There was also a New York Times story that claimed several high-profile Republicans aren’t planning to vote for President Donald Trump in November, asserting they’d already made up their minds and five months’ worth of intervening events wouldn’t dislodge them from their “principled” perches. According to the Times, among those allegedly determined to diss Trump was the last GOPer to work from the Oval Office, George W. Bush.

There’s only one problem: Bush’s people said the story wasn’t true and that the retired former Commander-in-Chief wouldn’t announce his vote either way -- and he’d only weigh-in on policy issues before the election. Nevertheless, Democrats jumped like beans on a sombrero at the rumors. Juan Williams wrote last week at The Hill (even before the NYT story), “…Bush’s voice has the singular power to reach moderate Republicans and Republican-leaning independent voters, freeing them to walk away from the Party of Trump...

“For all of their faults and foibles, Presidents Carter, Clinton, Obama and Bush — men I have personally interviewed — played presidential politics with a profound sense of public service. That included the old-school notion of holding their tongues during the 2016 presidential campaign.

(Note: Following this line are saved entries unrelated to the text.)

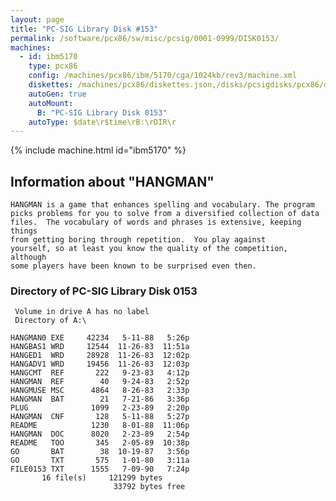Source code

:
 ```yaml
---
layout: page
title: "PC-SIG Library Disk #153"
permalink: /software/pcx86/sw/misc/pcsig/0001-0999/DISK0153/
machines:
  - id: ibm5170
    type: pcx86
    config: /machines/pcx86/ibm/5170/cga/1024kb/rev3/machine.xml
    diskettes: /machines/pcx86/diskettes.json,/disks/pcsigdisks/pcx86/diskettes.json
    autoGen: true
    autoMount:
      B: "PC-SIG Library Disk 0153"
    autoType: $date\r$time\rB:\rDIR\r
---
```


{% include machine.html id="ibm5170" %}

## Information about "HANGMAN"

    HANGMAN is a game that enhances spelling and vocabulary. The program
    picks problems for you to solve from a diversified collection of data
    files.  The vocabulary of words and phrases is extensive, keeping things
    from getting boring through repetition.  You play against
    yourself, so at least you know the quality of the competition, although
    some players have been known to be surprised even then.

### Directory of PC-SIG Library Disk 0153

     Volume in drive A has no label
     Directory of A:\

    HANGMAN0 EXE     42234   5-11-88   5:26p
    HANGBAS1 WRD     12544  11-26-83  11:51a
    HANGED1  WRD     28928  11-26-83  12:02p
    HANGADV1 WRD     19456  11-26-83  12:03p
    HANGCMT  REF       222   9-23-83   4:12p
    HANGMAN  REF        40   9-24-83   2:52p
    HANGMUSE MSC      4864   8-26-83   2:33p
    HANGMAN  BAT        21   7-21-86   3:36p
    PLUG              1099   2-23-89   2:20p
    HANGMAN  CNF       128   5-11-88   5:27p
    README            1230   8-01-88  11:06p
    HANGMAN  DOC      8020   2-23-89   2:54p
    README   TOO       345   2-05-89  10:38p
    GO       BAT        38  10-19-87   3:56p
    GO       TXT       575   1-01-80   3:11a
    FILE0153 TXT      1555   7-09-90   7:24p
           16 file(s)     121299 bytes
                           33792 bytes free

“There is no question about whom Carter, Clinton and Obama plan to support. That leaves Bush holding the biggest stick here. Groups of leading conservative thinkers in The Lincoln Project and a new group including several former top GOP officials called Republican Voters Against Trump have set the table for Bush to speak up. If he announces he is voting for Biden, it will change some votes.”

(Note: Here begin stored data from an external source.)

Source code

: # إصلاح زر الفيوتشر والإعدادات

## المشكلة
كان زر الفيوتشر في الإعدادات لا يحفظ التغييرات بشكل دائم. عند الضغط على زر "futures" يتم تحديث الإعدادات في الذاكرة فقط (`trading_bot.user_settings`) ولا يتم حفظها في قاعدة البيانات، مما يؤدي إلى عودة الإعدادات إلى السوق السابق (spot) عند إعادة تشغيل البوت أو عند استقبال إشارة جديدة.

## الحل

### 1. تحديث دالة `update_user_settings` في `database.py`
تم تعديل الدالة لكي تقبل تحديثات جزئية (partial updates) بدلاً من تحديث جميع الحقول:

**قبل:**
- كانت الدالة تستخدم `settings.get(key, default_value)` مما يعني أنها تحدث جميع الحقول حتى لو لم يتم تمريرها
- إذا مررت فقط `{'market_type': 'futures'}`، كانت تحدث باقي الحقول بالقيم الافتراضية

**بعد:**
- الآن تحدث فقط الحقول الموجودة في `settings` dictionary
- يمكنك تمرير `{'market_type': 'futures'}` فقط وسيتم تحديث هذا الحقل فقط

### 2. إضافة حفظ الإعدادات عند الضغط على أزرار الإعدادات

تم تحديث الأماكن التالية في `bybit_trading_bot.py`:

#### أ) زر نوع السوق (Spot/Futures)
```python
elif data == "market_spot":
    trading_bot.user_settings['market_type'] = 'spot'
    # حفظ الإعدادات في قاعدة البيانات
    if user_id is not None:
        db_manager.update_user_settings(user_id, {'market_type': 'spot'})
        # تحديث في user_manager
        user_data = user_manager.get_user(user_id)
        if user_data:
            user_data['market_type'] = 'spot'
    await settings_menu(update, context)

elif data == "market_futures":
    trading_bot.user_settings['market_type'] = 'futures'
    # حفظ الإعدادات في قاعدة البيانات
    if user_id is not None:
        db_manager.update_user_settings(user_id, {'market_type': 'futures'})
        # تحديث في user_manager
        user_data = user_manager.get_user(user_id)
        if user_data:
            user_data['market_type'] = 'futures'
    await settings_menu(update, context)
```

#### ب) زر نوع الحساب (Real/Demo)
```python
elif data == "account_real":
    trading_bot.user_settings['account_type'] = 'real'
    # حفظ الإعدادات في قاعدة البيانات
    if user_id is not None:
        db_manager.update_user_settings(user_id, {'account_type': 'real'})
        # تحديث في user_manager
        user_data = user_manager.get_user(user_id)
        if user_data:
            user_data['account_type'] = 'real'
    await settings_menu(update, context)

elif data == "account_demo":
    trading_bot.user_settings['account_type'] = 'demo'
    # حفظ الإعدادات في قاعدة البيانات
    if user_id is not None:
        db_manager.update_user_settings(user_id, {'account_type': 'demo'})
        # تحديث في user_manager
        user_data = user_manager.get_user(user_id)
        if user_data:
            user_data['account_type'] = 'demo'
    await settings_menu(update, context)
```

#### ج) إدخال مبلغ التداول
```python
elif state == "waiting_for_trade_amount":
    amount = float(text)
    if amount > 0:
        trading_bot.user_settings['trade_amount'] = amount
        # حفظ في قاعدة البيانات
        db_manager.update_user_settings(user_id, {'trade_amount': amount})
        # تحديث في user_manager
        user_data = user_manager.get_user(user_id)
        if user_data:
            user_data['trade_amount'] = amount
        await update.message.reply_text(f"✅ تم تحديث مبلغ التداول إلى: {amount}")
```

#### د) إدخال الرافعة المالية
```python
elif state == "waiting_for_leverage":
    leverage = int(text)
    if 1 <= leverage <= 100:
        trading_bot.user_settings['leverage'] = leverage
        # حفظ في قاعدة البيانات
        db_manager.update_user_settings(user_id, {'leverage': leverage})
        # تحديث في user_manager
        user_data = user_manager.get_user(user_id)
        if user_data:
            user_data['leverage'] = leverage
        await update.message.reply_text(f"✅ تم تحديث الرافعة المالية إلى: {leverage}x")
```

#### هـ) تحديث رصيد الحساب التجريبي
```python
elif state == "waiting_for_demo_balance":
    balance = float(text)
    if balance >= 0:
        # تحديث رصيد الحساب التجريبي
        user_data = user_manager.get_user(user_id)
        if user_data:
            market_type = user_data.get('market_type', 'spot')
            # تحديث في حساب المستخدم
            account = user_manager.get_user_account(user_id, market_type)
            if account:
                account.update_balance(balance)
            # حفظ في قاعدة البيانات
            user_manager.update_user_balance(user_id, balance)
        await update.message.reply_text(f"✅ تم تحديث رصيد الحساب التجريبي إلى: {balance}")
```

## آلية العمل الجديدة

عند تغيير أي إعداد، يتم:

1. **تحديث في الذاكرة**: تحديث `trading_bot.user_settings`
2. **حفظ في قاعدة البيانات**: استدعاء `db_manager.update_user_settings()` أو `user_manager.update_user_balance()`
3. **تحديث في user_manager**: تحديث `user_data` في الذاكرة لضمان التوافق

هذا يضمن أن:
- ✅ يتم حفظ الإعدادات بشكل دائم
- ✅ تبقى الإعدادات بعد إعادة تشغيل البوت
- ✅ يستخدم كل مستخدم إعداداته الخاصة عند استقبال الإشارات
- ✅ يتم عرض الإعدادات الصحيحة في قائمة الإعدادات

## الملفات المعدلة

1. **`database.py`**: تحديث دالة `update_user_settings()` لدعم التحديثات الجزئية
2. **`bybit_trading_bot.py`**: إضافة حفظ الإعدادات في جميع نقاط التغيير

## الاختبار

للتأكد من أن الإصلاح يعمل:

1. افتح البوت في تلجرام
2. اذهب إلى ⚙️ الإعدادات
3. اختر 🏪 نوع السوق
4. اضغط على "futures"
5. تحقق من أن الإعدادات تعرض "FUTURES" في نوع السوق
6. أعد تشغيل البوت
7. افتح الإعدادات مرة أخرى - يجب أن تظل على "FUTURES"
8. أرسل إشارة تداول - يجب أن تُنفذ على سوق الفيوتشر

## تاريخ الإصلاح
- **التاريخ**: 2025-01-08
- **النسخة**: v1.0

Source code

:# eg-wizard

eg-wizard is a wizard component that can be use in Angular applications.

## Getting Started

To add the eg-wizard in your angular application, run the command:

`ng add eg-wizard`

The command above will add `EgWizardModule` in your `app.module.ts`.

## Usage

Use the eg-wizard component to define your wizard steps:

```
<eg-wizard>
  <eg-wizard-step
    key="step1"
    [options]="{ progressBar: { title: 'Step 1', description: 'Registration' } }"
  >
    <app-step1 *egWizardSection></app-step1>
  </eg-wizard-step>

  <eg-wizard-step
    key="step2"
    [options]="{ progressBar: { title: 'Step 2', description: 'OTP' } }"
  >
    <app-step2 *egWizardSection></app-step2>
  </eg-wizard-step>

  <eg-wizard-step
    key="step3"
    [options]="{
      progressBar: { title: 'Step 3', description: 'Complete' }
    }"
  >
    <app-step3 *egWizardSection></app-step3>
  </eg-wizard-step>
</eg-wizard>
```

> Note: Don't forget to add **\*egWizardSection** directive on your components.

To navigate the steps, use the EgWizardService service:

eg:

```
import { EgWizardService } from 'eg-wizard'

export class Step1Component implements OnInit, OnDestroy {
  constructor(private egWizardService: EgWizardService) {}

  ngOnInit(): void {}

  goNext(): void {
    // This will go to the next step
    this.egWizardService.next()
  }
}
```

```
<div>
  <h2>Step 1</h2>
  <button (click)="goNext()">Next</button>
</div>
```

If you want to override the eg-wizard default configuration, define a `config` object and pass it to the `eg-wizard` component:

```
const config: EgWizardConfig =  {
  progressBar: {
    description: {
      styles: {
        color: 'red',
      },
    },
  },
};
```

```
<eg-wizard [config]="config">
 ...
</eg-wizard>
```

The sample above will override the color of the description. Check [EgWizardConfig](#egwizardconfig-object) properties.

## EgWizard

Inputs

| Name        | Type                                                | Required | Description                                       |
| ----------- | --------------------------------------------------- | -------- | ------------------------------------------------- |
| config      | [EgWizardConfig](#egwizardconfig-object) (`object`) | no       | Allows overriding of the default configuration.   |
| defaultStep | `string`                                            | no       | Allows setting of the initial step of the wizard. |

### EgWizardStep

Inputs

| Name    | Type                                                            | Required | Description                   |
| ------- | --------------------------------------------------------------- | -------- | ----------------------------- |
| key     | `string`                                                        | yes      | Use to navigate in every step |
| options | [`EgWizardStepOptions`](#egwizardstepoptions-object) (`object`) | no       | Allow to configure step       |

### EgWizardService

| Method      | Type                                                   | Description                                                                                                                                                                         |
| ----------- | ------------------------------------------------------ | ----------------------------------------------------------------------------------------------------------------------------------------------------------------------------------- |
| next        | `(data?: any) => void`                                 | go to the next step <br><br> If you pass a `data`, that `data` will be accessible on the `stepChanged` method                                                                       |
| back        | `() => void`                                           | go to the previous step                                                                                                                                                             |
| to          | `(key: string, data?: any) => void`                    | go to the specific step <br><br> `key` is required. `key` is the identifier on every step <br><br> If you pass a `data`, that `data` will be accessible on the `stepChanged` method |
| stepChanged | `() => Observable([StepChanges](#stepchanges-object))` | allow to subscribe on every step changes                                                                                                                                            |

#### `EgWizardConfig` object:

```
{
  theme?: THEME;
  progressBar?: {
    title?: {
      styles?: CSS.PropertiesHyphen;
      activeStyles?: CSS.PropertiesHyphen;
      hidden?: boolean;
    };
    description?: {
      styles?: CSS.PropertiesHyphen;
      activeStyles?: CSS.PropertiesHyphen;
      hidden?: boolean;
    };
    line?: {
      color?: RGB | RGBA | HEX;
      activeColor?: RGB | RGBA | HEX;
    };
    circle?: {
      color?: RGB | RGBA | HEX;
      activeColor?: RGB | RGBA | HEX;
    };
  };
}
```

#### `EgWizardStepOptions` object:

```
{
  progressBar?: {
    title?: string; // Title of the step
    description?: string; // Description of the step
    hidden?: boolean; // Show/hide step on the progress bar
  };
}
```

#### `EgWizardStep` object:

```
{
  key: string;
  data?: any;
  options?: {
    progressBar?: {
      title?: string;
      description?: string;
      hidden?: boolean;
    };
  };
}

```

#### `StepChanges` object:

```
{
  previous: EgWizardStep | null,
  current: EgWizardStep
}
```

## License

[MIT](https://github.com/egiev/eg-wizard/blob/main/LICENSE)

Really, Juan? In the year 2020, twelve years after George W. left office, who would base their vote on Bush’s opinion? Williams doesn’t mention it in his piece, but the last GOP president exited office with around a 30 percent approval rating, which at the time, media talkers trumpeted and pontificated about being “one of the lowest in the history of polling.” And why not? Mr. “Hope and Change” was on his way in! Liberals rejoice!

As a person who gladly voted for Bush II twice, I can honestly say his second term was a horrible disappointment. First was the inconclusive prosecution of the disastrous Iraq War. Despite the largely successful “surge” that cleaned the jihadist vermin out of places like Ramadi and Fallujah, peace was never realized, much less victory achieved. The post-war “leaders” in Iraq proved ineffective in quelling the sectarian violence that eventually led to ISIS taking over most of the territory.

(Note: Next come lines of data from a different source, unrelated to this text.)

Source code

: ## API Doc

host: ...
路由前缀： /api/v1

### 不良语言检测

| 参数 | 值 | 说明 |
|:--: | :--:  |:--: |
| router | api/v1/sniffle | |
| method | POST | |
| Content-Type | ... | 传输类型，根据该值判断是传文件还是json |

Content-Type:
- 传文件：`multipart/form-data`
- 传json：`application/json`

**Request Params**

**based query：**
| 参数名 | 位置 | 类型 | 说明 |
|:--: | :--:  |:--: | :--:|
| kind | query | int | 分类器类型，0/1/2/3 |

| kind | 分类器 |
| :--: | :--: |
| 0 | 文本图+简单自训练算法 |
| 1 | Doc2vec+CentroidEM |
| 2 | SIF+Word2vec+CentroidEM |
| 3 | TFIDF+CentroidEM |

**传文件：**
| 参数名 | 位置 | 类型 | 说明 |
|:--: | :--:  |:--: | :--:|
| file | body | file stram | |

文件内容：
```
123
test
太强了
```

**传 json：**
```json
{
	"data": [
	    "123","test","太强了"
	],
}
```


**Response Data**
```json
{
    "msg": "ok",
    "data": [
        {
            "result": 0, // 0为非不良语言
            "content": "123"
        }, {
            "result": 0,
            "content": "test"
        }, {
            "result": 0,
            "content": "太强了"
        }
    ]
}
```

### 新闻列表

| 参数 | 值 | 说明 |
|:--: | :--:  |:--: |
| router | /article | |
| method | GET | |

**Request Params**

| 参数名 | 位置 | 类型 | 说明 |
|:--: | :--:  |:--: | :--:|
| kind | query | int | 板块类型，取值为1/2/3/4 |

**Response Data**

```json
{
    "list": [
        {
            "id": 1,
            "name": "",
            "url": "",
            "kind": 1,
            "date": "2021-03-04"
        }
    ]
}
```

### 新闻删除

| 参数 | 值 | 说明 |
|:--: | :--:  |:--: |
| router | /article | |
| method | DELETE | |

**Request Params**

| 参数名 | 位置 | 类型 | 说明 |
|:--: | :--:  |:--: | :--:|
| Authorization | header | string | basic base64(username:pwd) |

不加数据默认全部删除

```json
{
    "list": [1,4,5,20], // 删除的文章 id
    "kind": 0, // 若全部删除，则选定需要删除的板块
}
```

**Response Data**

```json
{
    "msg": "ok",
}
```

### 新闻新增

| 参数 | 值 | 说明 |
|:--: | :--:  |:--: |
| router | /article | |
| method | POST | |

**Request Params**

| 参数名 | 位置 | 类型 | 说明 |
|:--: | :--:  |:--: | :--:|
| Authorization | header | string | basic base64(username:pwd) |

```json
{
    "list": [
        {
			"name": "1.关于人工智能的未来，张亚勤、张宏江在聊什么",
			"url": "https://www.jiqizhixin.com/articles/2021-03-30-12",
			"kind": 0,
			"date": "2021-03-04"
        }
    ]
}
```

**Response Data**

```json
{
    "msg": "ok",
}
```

It was a mess that Obama and Biden couldn’t deal with either. Trump came in and carpet bombed the remaining vestiges of the Islamic State into near-extinction. That’s what leadership looks like.

There were other Bush capitulations, such as his vow to reform the Social Security system and, of course, his out-of-touch views on illegal immigration. The party’s grassroots were in no mood to accept blanket amnesty for the “undocumented” newcomers as well as millions who’d overstayed their visas. 2008 GOP nominee John McCain wasn’t able to rally the party faithful either because he too was closely associated with the Bush-ian soft position on immigration and the unpopular war. Republicans wanted enforcement, not excuses.

Of course, before leaving office -- and in the midst of the 2008 presidential campaign -- Bush promulgated the very un-Republican-like bailouts for big Wall Street banks and financial institutions. Many conservatives at the time argued an aggressive federal role wasn’t necessary and that existing bankruptcy laws could rectify the situation if patience was the guiding principle. Bush didn’t listen to reason. He’d checked out by then.

Put it this way, no one wept when Bush climbed up the steps to Air Force One for his final taxpayer-sponsored ride back to Texas. Republican blue bloods and the establishment were still in his corner as were warmongering neoconservatives whose influence was dwindling just about everywhere (no more national mood for wars, was there?), but at least half of the rank-and-file supporters had moved on from the man who didn’t exert much leadership -- or fight -- in the face of relentless Democrat and media assaults.

George W. Bush prepared the way for the rise of Trump. It could be said Bush did more than just set the stage for Trump’s Make America Great Again act, he arranged the lighting, organized the concessions, handled the ticket sales, orchestrated the music and choreographed the dancers, too. The patriots of America’s grassroots tea parties in 2010 came out to protest not only Obama’s big government policies, they were equally motivated to toss out the entire ruling class and replace them with someone who listened and put citizens’ interests first. That’s Donald Trump.

How many of these folks would leap off Trump’s bandwagon at the say-so of George W. Bush? The vast majority of Republicans back Trump now. Recent polls have shown Joe Biden slightly widening his national lead, but there’s a noticeable enthusiasm gap between Democrats and Republicans too. Trump’s been through a lot lately -- as have we all -- and Americans are unsure about the future.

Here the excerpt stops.